Please keep to the lines below from the one with "표시할 수 도 있습니다." through the one with "Math.round()와 String.format의 가장", and restate them word for word, ends included.

*** Opening of DATASET EXTRACT ***

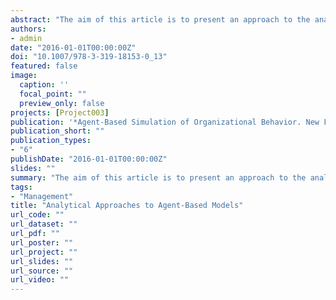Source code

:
 ```yaml
---
abstract: "The aim of this article is to present an approach to the analysis of simple systems composed of a large number of units in interaction. Suppose to have a large number of agents belonging to a finite number of different groups: as the agents randomly interact with each other, they move from a group to another as a result of the interaction. The object of interest is the stochastic process describing the number of agents in each group. As this is generally intractable, it has been proposed in the literature to approximate it in several ways. We review these approximations and we illustrate them with reference to a version of the epidemic model. The tools presented in the paper should be considered as a complement rather than as a substitute of the classical analysis of ABMs through simulation."
authors:
- admin
date: "2016-01-01T00:00:00Z"
doi: "10.1007/978-3-319-18153-0_13"
featured: false
image:
  caption: ''
  focal_point: ""
  preview_only: false
projects: [Project003]
publication: '*Agent-Based Simulation of Organizational Behavior. New Frontiers of Social Science Research*, edited by D. Secchi and M. Neumann, Springer International Publishing Cham, pp. 265-286'
publication_short: ""
publication_types:
- "6"
publishDate: "2016-01-01T00:00:00Z"
slides: ""
summary: "The aim of this article is to present an approach to the analysis of simple systems composed of a large number of units in interaction. Suppose to have a large number of agents belonging to a finite number of different groups: as the agents randomly interact with each other, they move from a group to another as a result of the interaction. The object of interest is the stochastic process describing the number of agents in each group. As this is generally intractable, it has been proposed in the literature to approximate it in several ways. We review these approximations and we illustrate them with reference to a version of the epidemic model. The tools presented in the paper should be considered as a complement rather than as a substitute of the classical analysis of ABMs through simulation."
tags:
- "Management"
title: "Analytical Approaches to Agent-Based Models"
url_code: ""
url_dataset: ""
url_pdf: ""
url_poster: ""
url_project: ""
url_slides: ""
url_source: ""
url_video: ""
---
```


<script type="text/javascript" src="//cdn.plu.mx/widget-details.js"></script>
<a href="https://plu.mx/plum/a/?doi=10.1007/978-3-319-18153-0_13" class="plumx-details"></a>
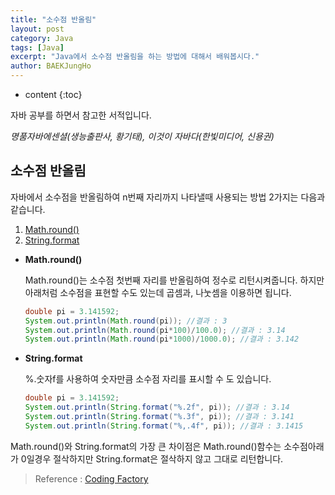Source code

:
 ```yaml
---
title: "소수점 반올림"
layout: post
category: Java
tags: [Java]
excerpt: "Java에서 소수점 반올림을 하는 방법에 대해서 배워봅시다."
author: BAEKJungHo
---
```


* content
{:toc}

자바 공부를 하면서 참고한 서적입니다.

_명품자바에센셜(생능출판사, 황기태), 이것이 자바다(한빛미디어, 신용권)_

## 소수점 반올림

  자바에서 소수점을 반올림하여 n번째 자리까지 나타낼때 사용되는 방법 2가지는 다음과 같습니다.

  1. [Math.round()](https://baekjungho.github.io/java-math/)
  2. [String.format](https://baekjungho.github.io/java-api)

  - __Math.round()__

    Math.round()는 소수점 첫번째 자리를 반올림하여 정수로 리턴시켜줍니다.
    하지만 아래처럼 소수점을 표현할 수도 있는데 곱셈과, 나눗셈을 이용하면 됩니다.

    ```java
    double pi = 3.141592;
    System.out.println(Math.round(pi)); //결과 : 3
    System.out.println(Math.round(pi*100)/100.0); //결과 : 3.14
    System.out.println(Math.round(pi*1000)/1000.0); //결과 : 3.142
    ```

  - __String.format__

    %.숫자f를 사용하여 숫자만큼 소수점 자리를 표시할 수 도 있습니다.

    ```java
    double pi = 3.141592;
    System.out.println(String.format("%.2f", pi)); //결과 : 3.14
    System.out.println(String.format("%.3f", pi)); //결과 : 3.141
    System.out.println(String.format("%,.4f", pi)); //결과 : 3.1415
    ```

  Math.round()와 String.format의 가장 큰 차이점은 Math.round()함수는 소수점아래가 0일경우 절삭하지만
  String.format은 절삭하지 않고 그대로 리턴합니다.

  > Reference : [Coding Factory](https://coding-factory.tistory.com/251)
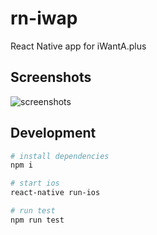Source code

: # rn-iwap

React Native app for iWantA.plus

## Screenshots

![screenshots](https://raw.githubusercontent.com/i-want-a-plus/rn-iwap/master/screenshots/5.png)

## Development

```bash
# install dependencies
npm i

# start ios
react-native run-ios

# run test
npm run test
```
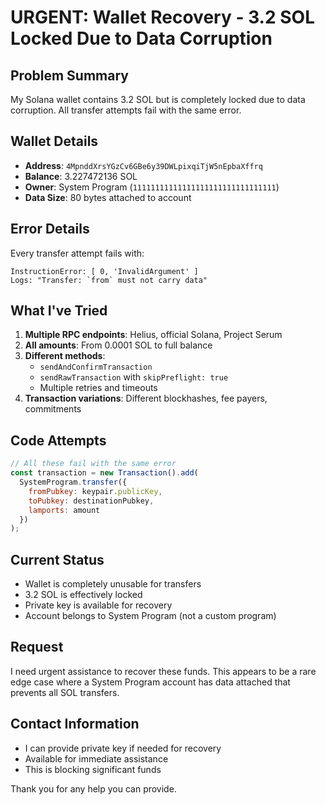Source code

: # URGENT: Wallet Recovery - 3.2 SOL Locked Due to Data Corruption

## Problem Summary
My Solana wallet contains 3.2 SOL but is completely locked due to data corruption. All transfer attempts fail with the same error.

## Wallet Details
- **Address**: `4MpnddXrsYGzCv6GBe6y39DWLpixqiTjW5nEpbaXffrq`
- **Balance**: 3.227472136 SOL
- **Owner**: System Program (`11111111111111111111111111111111`)
- **Data Size**: 80 bytes attached to account

## Error Details
Every transfer attempt fails with:
```
InstructionError: [ 0, 'InvalidArgument' ]
Logs: "Transfer: `from` must not carry data"
```

## What I've Tried
1. **Multiple RPC endpoints**: Helius, official Solana, Project Serum
2. **All amounts**: From 0.0001 SOL to full balance
3. **Different methods**: 
   - `sendAndConfirmTransaction`
   - `sendRawTransaction` with `skipPreflight: true`
   - Multiple retries and timeouts
4. **Transaction variations**: Different blockhashes, fee payers, commitments

## Code Attempts
```javascript
// All these fail with the same error
const transaction = new Transaction().add(
  SystemProgram.transfer({
    fromPubkey: keypair.publicKey,
    toPubkey: destinationPubkey,
    lamports: amount
  })
);
```

## Current Status
- Wallet is completely unusable for transfers
- 3.2 SOL is effectively locked
- Private key is available for recovery
- Account belongs to System Program (not a custom program)

## Request
I need urgent assistance to recover these funds. This appears to be a rare edge case where a System Program account has data attached that prevents all SOL transfers.

## Contact Information
- I can provide private key if needed for recovery
- Available for immediate assistance
- This is blocking significant funds

Thank you for any help you can provide. 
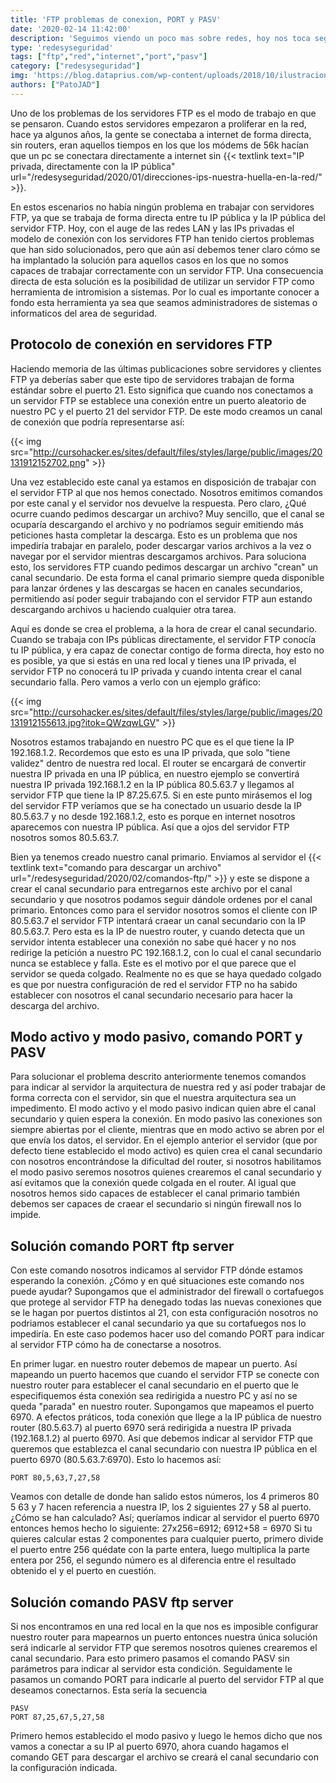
 ```yaml
---
title: 'FTP problemas de conexion, PORT y PASV'
date: '2020-02-14 11:42:00'
description: 'Seguimos viendo un poco mas sobre redes, hoy nos toca seguir nadando en FTP para conocer sus problemas de conexion, PORT y PASV'
type: 'redesyseguridad'
tags: ["ftp","red","internet","port","pasv"]
category: ["redesyseguridad"]
img: 'https://blog.dataprius.com/wp-content/uploads/2018/10/ilustracion-ftp.jpg'
authors: ["PatoJAD"]
---
```


Uno de los problemas de los servidores FTP es el modo de trabajo en que se pensaron. Cuando estos servidores empezaron a proliferar en la red, hace ya algunos años, la gente se conectaba a internet de forma directa, sin routers, eran aquellos tiempos en los que los módems de 56k hacían que un pc se conectara directamente a internet sin {{< textlink text="IP privada, directamente con la IP pública" url="/redesyseguridad/2020/01/direcciones-ips-nuestra-huella-en-la-red/" >}}.

En estos escenarios no había ningún problema en trabajar con servidores FTP, ya que se trabaja de forma directa entre tu IP pública y la IP pública del servidor FTP. Hoy, con el auge de las redes LAN y las IPs privadas el modelo de conexión con los servidores FTP han tenido ciertos problemas que han sido solucionados, pero que aún así debemos tener claro cómo se ha implantado la solución para aquellos casos en los que no somos capaces de trabajar correctamente con un servidor FTP. Una consecuencia directa de esta solución es la posibilidad de utilizar un servidor FTP como herramienta de intromision a sistemas. Por lo cual es importante conocer a fondo esta herramienta ya sea que seamos administradores de sistemas o informaticos del area de seguridad.




## Protocolo de conexión en servidores FTP



Haciendo memoria de las últimas publicaciones sobre servidores y clientes FTP ya deberías saber que este tipo de servidores trabajan de forma estándar sobre el puerto 21. Esto significa que cuando nos conectamos a un servidor FTP se establece una conexión entre un puerto aleatorio de nuestro PC y el puerto 21 del servidor FTP. De este modo creamos un canal de conexión que podría representarse así:


{{< img src="http://cursohacker.es/sites/default/files/styles/large/public/images/20131912152702.png" >}}


Una vez establecido este canal ya estamos en disposición de trabajar con el servidor FTP al que nos hemos conectado. Nosotros emitimos comandos por este canal y el servidor nos devuelve la respuesta. Pero claro, ¿Qué ocurre cuando pedimos descargar un archivo? Muy sencillo, que el canal se ocuparía descargando el archivo y no podríamos seguir emitiendo más peticiones hasta completar la descarga. Esto es un problema que nos impediría trabajar en paralelo, poder descargar varios archivos a la vez o navegar por el servidor mientras descargamos archivos. Para soluciona esto, los servidores FTP cuando pedimos descargar un archivo "crean" un canal secundario. De esta forma el canal primario siempre queda disponible para lanzar órdenes y las descargas se hacen en canales secundarios, permitiendo así poder seguir trabajando con el servidor FTP aun estando descargando archivos u haciendo cualquier otra tarea.



Aquí es donde se crea el problema, a la hora de crear el canal secundario. Cuando se trabaja con IPs públicas directamente, el servidor FTP conocía tu IP pública, y era capaz de conectar contigo de forma directa, hoy esto no es posible, ya que si estás en una red local y tienes una IP privada, el servidor FTP no conocerá tu IP privada y cuando intenta crear el canal secundario falla. Pero vamos a verlo con un ejemplo gráfico:


{{< img src="http://cursohacker.es/sites/default/files/styles/large/public/images/20131912155613.jpg?itok=QWzqwLGV" >}}


Nosotros estamos trabajando en nuestro PC que es el que tiene la IP 192.168.1.2. Recordemos que esto es una IP privada, que solo "tiene validez" dentro de nuestra red local. El router se encargará de convertir nuestra IP privada en una IP pública, en nuestro ejemplo se convertirá nuestra IP privada 192.168.1.2 en la IP pública 80.5.63.7 y llegamos al servidor FTP que tiene la IP 87.25.67.5. Si en este punto mirásemos el log del servidor FTP veríamos que se ha conectado un usuario desde la IP 80.5.63.7 y no desde 192.168.1.2, esto es porque en internet nosotros aparecemos con nuestra IP pública. Así que a ojos del servidor FTP nosotros somos 80.5.63.7.



Bien ya tenemos creado nuestro canal primario. Enviamos al servidor el {{< textlink text="comando para descargar un archivo" url="/redesyseguridad/2020/02/comandos-ftp/" >}} y este se dispone a crear el canal secundario para entregarnos este archivo por el canal secundario y que nosotros podamos seguir dándole ordenes por el canal primario. Entonces como para el servidor nosotros somos el cliente con IP 80.5.63.7 el servidor FTP intentará craear un canal secundario con la IP 80.5.63.7. Pero esta es la IP de nuestro router, y cuando detecta que un servidor intenta establecer una conexión no sabe qué hacer y no nos redirige la petición a nuestro PC 192.168.1.2, con lo cual el canal secundario nunca se establece y falla. Este es el motivo por el que parece que el servidor se queda colgado. Realmente no es que se haya quedado colgado es que por nuestra configuración de red el servidor FTP no ha sabido establecer con nosotros el canal secundario necesario para hacer la descarga del archivo.




## Modo activo y modo pasivo, comando PORT y PASV



Para solucionar el problema descrito anteriormente tenemos comandos para indicar al servidor la arquitectura de nuestra red y así poder trabajar de forma correcta con el servidor, sin que el nuestra arquitectura sea un impedimento. El modo activo y el modo pasivo indican quien abre el canal secundario y quien espera la conexión. En modo pasivo las conexiones son siempre abiertas por el cliente, mientras que en modo activo se abren por el que envía los datos, el servidor. En el ejemplo anterior el servidor (que por defecto tiene establecido el modo activo) es quien crea el canal secundario con nosotros encontrándose la dificultad del router, si nosotros habilitamos el modo pasivo seremos nosotros quienes crearemos el canal secundario y así evitamos que la conexión quede colgada en el router. Al igual que nosotros hemos sido capaces de establecer el canal primario también debemos ser capaces de craear el secundario si ningún firewall nos lo impide.




## Solución comando PORT ftp server



Con este comando nosotros indicamos al servidor FTP dónde estamos esperando la conexión. ¿Cómo y en qué situaciones este comando nos puede ayudar? Supongamos que el administrador del firewall o cortafuegos que protege al servidor FTP ha denegado todas las nuevas conexiones que se le hagan por puertos distintos al 21, con esta configuración nosotros no podriamos establecer el canal secundario ya que su cortafuegos nos lo impediría. En este caso podemos hacer uso del comando PORT para indicar al servidor FTP cómo ha de conectarse a nosotros.



En primer lugar. en nuestro router debemos de mapear un puerto. Así mapeando un puerto hacemos que cuando el servidor FTP se conecte con nuestro router para establecer el canal secundario en el puerto que le especifiquemos ésta conexión sea redirigida a nuestro PC y así no se queda "parada" en nuestro router. Supongamos que mapeamos el puerto 6970. A efectos práticos, toda conexión que llege a la IP pública de nuestro router (80.5.63.7) al puerto 6970 será redirigida a nuestra IP privada (192.168.1.2) al puerto 6970. Así que debemos indicar al servidor FTP que queremos que establezca el canal secundario con nuestra IP pública en el puerto 6970 (80.5.63.7:6970). Esto lo hacemos así:



    PORT 80,5,63,7,27,58



Veamos con detalle de donde han salido estos números, los 4 primeros 80 5 63 y 7 hacen referencia a nuestra IP, los 2 siguientes 27 y 58 al puerto. ¿Cómo se han calculado? Así; queríamos indicar al servidor el puerto 6970 entonces hemos hecho lo siguiente: 27x256=6912; 6912+58 = 6970 Si tu quieres calcular estas 2 componentes para cualquier puerto, primero divide el puerto entre 256 quédate con la parte entera, luego multiplica la parte entera por 256, el segundo número es al diferencia entre el resultado obtenido el y el puerto en cuestión.




## Solución comando PASV ftp server



Si nos encontramos en una red local en la que nos es imposible configurar nuestro router para mapearnos un puerto entonces nuestra única solución será indicarle al servidor FTP que seremos nosotros quienes crearemos el canal secundario. Para esto primero pasamos el comando PASV sin parámetros para indicar al servidor esta condición. Seguidamente le pasamos un comando PORT para indicarle al puerto del servidor FTP al que deseamos conectarnos. Esta sería la secuencia



    PASV
    PORT 87,25,67,5,27,58



Primero hemos establecido el modo pasivo y luego le hemos dicho que nos vamos a conectar a su IP al puerto 6970, ahora cuando hagamos el comando GET para descargar el archivo se creará el canal secundario con la configuración indicada.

*** Close of DATASET EXTRACT ***

RESULT OF THE EXERCISE
    %.숫자f를 사용하여 숫자만큼 소수점 자리를 표시할 수 도 있습니다.

    ```java
    double pi = 3.141592;
    System.out.println(String.format("%.2f", pi)); //결과 : 3.14
    System.out.println(String.format("%.3f", pi)); //결과 : 3.141
    System.out.println(String.format("%,.4f", pi)); //결과 : 3.1415
    ```

  Math.round()와 String.format의 가장 큰 차이점은 Math.round()함수는 소수점아래가 0일경우 절삭하지만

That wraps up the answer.